**What to work on**
Scan the records below, and wherever a line has the word "busybox", pull it out.

**Records provided**
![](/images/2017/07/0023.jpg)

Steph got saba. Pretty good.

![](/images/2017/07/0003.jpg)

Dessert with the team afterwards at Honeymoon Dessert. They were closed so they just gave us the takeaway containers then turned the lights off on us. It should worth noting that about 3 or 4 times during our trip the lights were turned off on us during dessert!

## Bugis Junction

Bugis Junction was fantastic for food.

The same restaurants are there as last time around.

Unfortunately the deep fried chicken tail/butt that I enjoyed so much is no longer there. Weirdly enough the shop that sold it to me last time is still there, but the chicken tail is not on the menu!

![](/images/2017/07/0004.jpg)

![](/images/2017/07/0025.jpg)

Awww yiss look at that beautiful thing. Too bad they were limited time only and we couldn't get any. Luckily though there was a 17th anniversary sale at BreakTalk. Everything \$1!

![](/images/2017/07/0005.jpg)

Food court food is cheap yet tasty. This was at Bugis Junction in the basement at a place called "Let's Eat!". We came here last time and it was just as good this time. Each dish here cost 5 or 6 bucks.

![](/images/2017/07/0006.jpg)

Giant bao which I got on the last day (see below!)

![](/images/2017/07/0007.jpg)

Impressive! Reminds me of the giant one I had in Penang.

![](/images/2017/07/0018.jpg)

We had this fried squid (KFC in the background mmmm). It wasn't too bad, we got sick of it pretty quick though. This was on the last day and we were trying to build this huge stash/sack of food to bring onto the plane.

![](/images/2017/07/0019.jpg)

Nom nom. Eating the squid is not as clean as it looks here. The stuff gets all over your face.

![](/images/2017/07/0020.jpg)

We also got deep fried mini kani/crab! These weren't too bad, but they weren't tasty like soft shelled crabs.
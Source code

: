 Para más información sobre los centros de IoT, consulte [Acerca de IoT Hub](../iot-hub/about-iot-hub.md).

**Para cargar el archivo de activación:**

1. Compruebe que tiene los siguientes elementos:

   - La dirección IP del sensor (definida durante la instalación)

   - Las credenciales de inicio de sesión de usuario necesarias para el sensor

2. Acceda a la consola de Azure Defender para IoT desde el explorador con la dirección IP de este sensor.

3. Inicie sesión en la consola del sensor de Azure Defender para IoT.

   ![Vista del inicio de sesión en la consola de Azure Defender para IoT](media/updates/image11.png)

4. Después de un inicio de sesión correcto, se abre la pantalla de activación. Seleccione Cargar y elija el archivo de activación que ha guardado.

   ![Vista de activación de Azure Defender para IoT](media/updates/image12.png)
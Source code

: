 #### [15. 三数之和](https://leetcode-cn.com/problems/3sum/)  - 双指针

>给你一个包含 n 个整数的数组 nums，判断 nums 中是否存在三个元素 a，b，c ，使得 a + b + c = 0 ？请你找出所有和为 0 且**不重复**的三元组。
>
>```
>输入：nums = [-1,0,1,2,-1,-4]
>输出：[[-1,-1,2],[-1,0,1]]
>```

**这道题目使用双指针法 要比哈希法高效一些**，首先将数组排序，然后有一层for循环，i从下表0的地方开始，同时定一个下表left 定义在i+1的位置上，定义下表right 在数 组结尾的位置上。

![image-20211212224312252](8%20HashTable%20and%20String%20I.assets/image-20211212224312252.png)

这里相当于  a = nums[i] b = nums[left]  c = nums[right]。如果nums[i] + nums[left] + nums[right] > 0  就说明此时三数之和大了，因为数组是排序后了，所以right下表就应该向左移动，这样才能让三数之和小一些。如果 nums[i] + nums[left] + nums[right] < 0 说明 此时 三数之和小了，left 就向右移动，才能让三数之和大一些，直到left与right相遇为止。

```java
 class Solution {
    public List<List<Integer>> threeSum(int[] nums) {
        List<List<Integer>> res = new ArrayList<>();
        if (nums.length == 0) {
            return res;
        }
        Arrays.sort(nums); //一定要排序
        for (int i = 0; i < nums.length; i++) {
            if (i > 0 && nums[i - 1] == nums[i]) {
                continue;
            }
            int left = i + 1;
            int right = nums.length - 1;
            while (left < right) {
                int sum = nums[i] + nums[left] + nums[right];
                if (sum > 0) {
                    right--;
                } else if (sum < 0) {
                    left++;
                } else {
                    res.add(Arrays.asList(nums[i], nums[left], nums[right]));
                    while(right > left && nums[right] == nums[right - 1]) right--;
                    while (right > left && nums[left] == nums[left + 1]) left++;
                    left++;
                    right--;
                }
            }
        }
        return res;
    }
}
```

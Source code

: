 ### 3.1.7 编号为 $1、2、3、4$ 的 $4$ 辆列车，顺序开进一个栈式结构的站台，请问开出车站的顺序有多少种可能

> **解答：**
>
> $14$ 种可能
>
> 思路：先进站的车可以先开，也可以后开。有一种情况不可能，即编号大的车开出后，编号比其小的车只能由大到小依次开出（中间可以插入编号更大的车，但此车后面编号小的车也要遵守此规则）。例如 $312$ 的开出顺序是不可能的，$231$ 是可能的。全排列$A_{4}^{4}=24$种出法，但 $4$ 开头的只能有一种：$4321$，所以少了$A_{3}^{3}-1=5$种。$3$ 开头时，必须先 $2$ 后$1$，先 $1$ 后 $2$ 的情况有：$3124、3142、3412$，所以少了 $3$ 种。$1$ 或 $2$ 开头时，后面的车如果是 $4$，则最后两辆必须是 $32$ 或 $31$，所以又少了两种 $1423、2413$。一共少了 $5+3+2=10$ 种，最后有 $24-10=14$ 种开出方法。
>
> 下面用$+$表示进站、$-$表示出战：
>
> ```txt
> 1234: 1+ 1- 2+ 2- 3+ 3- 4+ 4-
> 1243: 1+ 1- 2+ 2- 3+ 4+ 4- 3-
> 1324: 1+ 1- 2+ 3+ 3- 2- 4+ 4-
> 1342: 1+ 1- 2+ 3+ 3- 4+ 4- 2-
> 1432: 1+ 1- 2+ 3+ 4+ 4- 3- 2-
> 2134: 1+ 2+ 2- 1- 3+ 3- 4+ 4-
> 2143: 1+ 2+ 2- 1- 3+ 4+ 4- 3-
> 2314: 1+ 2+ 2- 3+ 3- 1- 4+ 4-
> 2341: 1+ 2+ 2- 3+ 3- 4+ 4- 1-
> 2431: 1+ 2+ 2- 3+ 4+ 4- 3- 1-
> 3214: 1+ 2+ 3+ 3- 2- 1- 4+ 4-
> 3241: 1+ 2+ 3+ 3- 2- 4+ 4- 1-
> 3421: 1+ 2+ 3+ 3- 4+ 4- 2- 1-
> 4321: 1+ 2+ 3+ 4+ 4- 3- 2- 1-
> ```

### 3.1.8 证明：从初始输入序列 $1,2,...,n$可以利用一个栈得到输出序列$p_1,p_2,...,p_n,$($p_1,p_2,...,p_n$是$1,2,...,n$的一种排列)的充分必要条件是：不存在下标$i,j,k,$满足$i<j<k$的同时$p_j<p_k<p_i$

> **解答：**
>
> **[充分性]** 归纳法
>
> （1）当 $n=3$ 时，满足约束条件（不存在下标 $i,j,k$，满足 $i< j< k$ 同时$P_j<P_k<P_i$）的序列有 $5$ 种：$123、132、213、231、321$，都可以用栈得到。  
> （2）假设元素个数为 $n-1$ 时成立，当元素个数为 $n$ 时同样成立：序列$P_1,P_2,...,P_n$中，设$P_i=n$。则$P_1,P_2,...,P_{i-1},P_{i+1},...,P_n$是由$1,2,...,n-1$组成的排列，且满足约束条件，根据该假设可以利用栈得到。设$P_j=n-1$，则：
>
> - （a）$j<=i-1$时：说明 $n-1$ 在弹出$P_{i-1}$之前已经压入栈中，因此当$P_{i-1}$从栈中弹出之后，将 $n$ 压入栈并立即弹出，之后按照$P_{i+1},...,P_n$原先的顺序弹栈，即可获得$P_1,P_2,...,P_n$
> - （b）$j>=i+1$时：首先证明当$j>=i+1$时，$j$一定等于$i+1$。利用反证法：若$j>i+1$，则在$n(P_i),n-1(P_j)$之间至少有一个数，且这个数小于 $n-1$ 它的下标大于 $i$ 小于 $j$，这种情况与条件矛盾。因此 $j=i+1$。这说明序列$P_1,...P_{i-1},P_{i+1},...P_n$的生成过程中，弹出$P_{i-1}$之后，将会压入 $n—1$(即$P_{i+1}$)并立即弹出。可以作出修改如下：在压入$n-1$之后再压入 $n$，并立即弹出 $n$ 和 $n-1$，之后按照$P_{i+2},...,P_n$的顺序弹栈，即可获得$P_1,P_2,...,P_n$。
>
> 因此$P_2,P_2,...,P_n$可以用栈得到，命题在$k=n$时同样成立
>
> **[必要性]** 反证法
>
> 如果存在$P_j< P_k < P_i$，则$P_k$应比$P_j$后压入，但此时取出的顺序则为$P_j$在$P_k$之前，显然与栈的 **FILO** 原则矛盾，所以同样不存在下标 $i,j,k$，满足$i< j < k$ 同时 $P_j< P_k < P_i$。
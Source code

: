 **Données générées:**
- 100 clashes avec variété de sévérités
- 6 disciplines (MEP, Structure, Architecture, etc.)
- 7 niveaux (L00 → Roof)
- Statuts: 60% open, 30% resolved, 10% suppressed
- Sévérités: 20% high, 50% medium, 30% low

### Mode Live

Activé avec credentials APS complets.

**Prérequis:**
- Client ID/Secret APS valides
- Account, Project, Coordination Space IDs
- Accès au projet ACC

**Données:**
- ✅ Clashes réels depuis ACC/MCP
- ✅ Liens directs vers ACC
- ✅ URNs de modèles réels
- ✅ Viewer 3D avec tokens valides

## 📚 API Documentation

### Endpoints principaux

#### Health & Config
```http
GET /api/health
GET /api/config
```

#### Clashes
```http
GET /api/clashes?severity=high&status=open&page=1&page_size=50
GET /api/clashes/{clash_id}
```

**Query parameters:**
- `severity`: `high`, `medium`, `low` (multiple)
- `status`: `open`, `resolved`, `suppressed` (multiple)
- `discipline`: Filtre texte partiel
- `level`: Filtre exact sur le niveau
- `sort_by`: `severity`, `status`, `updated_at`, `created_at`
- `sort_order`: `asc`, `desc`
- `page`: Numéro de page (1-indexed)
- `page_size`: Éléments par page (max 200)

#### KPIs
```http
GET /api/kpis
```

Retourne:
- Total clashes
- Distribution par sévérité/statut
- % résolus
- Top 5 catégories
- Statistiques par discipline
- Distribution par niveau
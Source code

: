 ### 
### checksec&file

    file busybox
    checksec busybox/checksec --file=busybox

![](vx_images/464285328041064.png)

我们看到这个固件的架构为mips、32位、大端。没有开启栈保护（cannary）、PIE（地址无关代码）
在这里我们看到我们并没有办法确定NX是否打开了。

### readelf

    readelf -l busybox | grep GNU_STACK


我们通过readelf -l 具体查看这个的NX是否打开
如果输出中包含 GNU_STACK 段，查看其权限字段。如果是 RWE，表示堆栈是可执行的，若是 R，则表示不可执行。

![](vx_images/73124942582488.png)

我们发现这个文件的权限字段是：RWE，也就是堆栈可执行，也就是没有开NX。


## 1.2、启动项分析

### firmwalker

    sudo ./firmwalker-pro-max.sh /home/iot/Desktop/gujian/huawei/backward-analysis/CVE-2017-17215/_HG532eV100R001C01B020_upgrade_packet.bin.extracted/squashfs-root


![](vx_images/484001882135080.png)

**Expected answer**
    file busybox
    checksec busybox/checksec --file=busybox
    readelf -l busybox | grep GNU_STACK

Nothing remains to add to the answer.